昨日までを愛せますように。
「そう言えば……、由良さんは何故、あの時に旦那さんのフリをしたのですか?」

「……あぁ、アレはですね…、美優様が"私は律斗様とは結婚してないよ"と香奈様にアピールしたかったからです」

「そ、そうなんですか。え?……と言うと、美優は全てを知ってた?」

「そういう事になりますね。時効ですからお話しますが、律斗様ときちんとお別れする為に、初めはお父様と律斗様に探偵の尾行をつけさせました。その後、香奈様のお話を聞かれてから、以前の彼氏様の素行調査を依頼しました。偶然にもその直後にあの事件が起こってしまったのですが……。香奈様の御実家に嘘のキャンペーンでお金を配布したのも美優様です。
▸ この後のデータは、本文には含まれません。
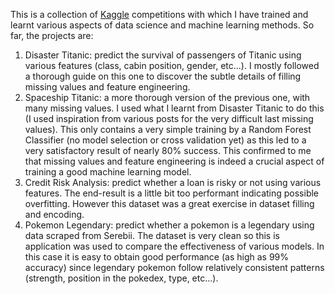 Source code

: This is a collection of [Kaggle](https://kaggle.com) competitions with which I have trained and learnt various aspects of data science and machine learning methods. So far, the projects are:

1. Disaster Titanic: predict the survival of passengers of Titanic using various features (class, cabin position, gender, etc...). I mostly followed a thorough guide on this one to discover the subtle details of filling missing values and feature engineering.
2. Spaceship Titanic: a more thorough version of the previous one, with many missing values. I used what I learnt from Disaster Titanic to do this (I used inspiration from various posts for the very difficult last missing values). This only contains a very simple training by a Random Forest Classifier (no model selection or cross validation yet) as this led to a very satisfactory result of nearly 80% success. This confirmed to me that missing values and feature engineering is indeed a crucial aspect of training a good machine learning model.
3. Credit Risk Analysis: predict whether a loan is risky or not using various features. The end-result is a little bit too performant indicating possible overfitting. However this dataset was a great exercise in dataset filling and encoding.
4. Pokemon Legendary: predict whether a pokemon is a legendary using data scraped from Serebii. The dataset is very clean so this is application was used to compare the effectiveness of various models. In this case it is easy to obtain good performance (as high as 99% accuracy) since legendary pokemon follow relatively consistent patterns (strength, position in the pokedex, type, etc...).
あ、怒らないで下さいね。全てはお二人が幸せになれるように仕組まれた事ですから……!でも、彼氏様の殺人事件には全く関与してないですからね!」

由良さんが玄関先で慌てふためいている。

律斗さんが家に上がるように言ったが、由良さんは「これ以上は美優様に怒られてしまいますので……!」と言い残し、美優から預かって来たケータリングのオードブルなどを置いて、慌てて帰ってしまった。

そんな由良さんを見て、玄関先で私達は微笑んだ。

「……あはは、律斗さん、上手く笑えるようになったね」
「アンタもね……!」

目と目があった時、お互いを見ては声を出して笑ってしまった。

「……さっき、言いかけたのは、香奈が良かったら付き合って、と言いたかったんだ。こうして友達として三年も一緒に居るから、そんな気にもならないかもしれないけど…」

「…わ、私で良かったらお願いします」

私達は三年間も秘めていた想いを露わにした。

全てが明かされた今、美優に逢いたくてたまらなくなった。

聞きたい事が沢山ある。

─────買い物依存症は治った?

─────ちゃんと食べてる?コタツテーブルの具合はどうですか?

─────私と過ごした日々は楽しかった?

………他にも沢山、聞きたい事がある。

いつか、近い未来に会えますように。